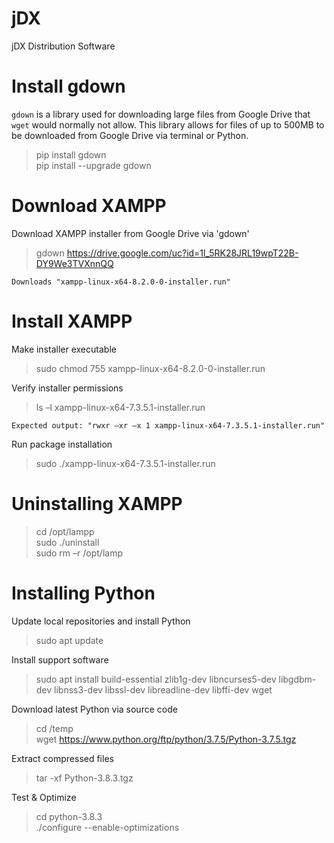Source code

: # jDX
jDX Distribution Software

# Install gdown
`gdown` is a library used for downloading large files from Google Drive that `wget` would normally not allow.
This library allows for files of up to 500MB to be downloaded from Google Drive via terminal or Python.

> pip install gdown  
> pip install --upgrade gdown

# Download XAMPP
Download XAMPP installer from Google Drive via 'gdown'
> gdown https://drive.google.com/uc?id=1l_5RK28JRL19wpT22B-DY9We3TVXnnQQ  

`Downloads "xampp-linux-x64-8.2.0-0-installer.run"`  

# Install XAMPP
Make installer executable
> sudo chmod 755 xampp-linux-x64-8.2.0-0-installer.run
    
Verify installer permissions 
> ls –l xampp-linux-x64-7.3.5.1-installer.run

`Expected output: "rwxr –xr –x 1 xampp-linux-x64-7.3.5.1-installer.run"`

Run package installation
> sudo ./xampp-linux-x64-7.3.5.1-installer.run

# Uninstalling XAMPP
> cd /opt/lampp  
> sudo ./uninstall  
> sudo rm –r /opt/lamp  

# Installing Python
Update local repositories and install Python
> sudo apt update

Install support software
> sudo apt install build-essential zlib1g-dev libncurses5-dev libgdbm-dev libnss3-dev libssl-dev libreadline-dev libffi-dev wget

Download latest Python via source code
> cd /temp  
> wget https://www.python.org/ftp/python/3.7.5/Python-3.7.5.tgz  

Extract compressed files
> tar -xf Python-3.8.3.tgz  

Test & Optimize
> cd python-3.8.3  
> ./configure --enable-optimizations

++++++++

What this task involves
Your task is to list each line of the records with the word "sudo".

Response area
> sudo chmod 755 xampp-linux-x64-8.2.0-0-installer.run
> sudo ./xampp-linux-x64-7.3.5.1-installer.run
> sudo ./uninstall  
> sudo rm –r /opt/lamp  
> sudo apt update
> sudo apt install build-essential zlib1g-dev libncurses5-dev libgdbm-dev libnss3-dev libssl-dev libreadline-dev libffi-dev wget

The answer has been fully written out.